Kini, di mata Jimmy, putranya itu telah tumbuh menjadi anak muda yang mampu mengembangkan minatnya sendiri, baik hati, dan luar biasa jujur.
Rasa syukur yang sama dirasakan Dyah Puspita menyaksikan putranya, Ikhsan Priatama (20). Ikhsan menyandang autisme dan ia tak bisa berbicara. Komunikasi dilakukan Ikhsan dengan mengetik SMS. Meski begitu, Ikhsan mempunyai kepercayaan diri yang tinggi, penuh rasa ingin tahu, mampu mengungkapkan pikiran, pendapat, dan perasaannya.
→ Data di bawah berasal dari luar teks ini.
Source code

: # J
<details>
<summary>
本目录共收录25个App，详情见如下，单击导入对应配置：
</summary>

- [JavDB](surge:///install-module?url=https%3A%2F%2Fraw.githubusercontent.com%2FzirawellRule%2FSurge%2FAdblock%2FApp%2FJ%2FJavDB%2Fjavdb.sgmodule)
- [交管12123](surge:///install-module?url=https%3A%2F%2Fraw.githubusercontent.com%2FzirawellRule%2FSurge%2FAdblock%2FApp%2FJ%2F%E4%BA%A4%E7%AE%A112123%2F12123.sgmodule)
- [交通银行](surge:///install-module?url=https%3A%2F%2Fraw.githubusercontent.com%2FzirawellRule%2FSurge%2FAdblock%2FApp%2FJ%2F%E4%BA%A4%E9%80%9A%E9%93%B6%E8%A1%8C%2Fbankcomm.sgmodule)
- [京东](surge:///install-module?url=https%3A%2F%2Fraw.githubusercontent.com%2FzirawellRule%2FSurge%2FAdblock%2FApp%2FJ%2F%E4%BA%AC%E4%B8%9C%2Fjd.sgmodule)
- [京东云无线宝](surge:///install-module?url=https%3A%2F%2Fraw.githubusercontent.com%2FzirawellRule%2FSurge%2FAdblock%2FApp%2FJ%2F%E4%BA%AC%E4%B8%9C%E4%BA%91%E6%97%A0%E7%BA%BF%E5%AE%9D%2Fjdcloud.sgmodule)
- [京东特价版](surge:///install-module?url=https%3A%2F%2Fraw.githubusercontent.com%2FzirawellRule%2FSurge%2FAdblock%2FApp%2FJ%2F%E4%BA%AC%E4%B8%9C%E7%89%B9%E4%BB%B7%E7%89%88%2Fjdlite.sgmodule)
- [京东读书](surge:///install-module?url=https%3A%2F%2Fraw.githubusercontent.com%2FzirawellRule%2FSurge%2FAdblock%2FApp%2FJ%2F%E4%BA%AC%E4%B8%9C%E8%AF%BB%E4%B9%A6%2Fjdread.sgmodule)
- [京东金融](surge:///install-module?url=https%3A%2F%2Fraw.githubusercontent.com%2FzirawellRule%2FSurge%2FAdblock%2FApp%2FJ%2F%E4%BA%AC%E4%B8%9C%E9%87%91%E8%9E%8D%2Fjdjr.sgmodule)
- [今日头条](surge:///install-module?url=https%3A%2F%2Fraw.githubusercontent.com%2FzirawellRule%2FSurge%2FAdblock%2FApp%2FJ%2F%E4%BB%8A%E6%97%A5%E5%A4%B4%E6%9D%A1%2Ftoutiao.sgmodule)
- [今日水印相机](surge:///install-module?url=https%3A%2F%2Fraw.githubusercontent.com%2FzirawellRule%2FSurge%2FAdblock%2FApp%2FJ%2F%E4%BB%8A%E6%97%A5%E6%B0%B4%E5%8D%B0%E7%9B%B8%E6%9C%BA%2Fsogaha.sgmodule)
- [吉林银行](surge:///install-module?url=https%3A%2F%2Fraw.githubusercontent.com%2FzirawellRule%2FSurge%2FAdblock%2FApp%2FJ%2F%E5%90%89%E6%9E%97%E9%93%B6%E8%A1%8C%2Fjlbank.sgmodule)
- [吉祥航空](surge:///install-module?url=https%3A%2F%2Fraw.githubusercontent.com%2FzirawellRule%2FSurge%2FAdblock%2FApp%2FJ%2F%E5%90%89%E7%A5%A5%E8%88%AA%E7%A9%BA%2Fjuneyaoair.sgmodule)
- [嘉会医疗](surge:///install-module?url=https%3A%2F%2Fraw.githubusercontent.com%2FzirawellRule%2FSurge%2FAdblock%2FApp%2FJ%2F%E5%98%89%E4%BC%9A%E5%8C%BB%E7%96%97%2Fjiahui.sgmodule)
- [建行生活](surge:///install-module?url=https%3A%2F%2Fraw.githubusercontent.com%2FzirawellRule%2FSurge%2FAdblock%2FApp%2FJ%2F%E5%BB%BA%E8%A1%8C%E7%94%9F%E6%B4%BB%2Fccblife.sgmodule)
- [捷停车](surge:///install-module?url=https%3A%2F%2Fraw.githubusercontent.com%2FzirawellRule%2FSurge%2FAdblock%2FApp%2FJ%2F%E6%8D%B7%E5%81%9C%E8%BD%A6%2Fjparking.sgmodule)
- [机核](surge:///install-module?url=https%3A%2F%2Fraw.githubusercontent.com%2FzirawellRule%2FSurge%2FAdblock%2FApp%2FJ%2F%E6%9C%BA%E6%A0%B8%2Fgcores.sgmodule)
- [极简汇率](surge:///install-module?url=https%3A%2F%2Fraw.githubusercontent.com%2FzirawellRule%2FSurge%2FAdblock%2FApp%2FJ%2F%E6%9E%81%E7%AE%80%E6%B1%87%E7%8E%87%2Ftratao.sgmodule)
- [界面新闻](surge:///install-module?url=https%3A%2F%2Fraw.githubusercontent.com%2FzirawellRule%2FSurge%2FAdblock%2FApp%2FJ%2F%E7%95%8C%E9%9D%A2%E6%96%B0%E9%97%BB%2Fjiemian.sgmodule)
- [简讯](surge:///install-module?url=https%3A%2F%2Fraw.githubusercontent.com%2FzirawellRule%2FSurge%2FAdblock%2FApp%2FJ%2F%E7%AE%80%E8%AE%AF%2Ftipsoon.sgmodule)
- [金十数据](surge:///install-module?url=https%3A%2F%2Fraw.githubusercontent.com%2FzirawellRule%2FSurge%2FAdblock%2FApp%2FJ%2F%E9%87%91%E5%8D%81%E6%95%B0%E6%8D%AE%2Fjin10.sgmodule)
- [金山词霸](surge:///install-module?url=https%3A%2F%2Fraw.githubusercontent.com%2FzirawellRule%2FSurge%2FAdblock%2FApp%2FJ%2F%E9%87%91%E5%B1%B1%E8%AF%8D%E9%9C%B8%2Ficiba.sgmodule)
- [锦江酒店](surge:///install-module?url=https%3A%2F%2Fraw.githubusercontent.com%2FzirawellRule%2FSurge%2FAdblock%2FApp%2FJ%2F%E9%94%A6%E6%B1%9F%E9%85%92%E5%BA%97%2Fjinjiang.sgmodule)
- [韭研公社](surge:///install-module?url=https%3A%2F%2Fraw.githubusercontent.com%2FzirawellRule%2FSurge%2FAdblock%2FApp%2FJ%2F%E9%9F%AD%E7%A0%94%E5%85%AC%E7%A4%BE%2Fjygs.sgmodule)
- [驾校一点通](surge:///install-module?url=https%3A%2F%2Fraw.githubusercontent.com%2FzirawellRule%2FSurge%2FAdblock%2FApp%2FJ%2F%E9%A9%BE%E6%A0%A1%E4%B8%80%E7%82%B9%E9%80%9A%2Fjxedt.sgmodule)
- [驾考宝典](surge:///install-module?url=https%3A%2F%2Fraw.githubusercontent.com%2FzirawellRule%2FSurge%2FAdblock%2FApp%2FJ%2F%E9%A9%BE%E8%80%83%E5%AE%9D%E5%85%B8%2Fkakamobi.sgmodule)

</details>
Simak saja cerita ketika Ikhsan membuka rekening tabungan atas namanya sendiri, hasil dari penjualan lukisannya dalam sebuah pameran.
Meski sempat terkendala karena sikap customer service yang kaku, Ikhsan menjalani semua proses membuka tabungan, termasuk menandatangani formulir dan buku tabungan.
Ia juga antusias mengikuti Pemilihan Presiden dan Wakil Presiden tahun 2009 lalu. Semua proses dilakukannya sendiri, termasuk ketika mencontreng di bilik suara. Ikhsan bahkan punya pilihan sendiri. Dyah Puspita atau Ita, sang ibu, yang mengikutinya di belakang hanya mendokumentasikan peristiwa itu.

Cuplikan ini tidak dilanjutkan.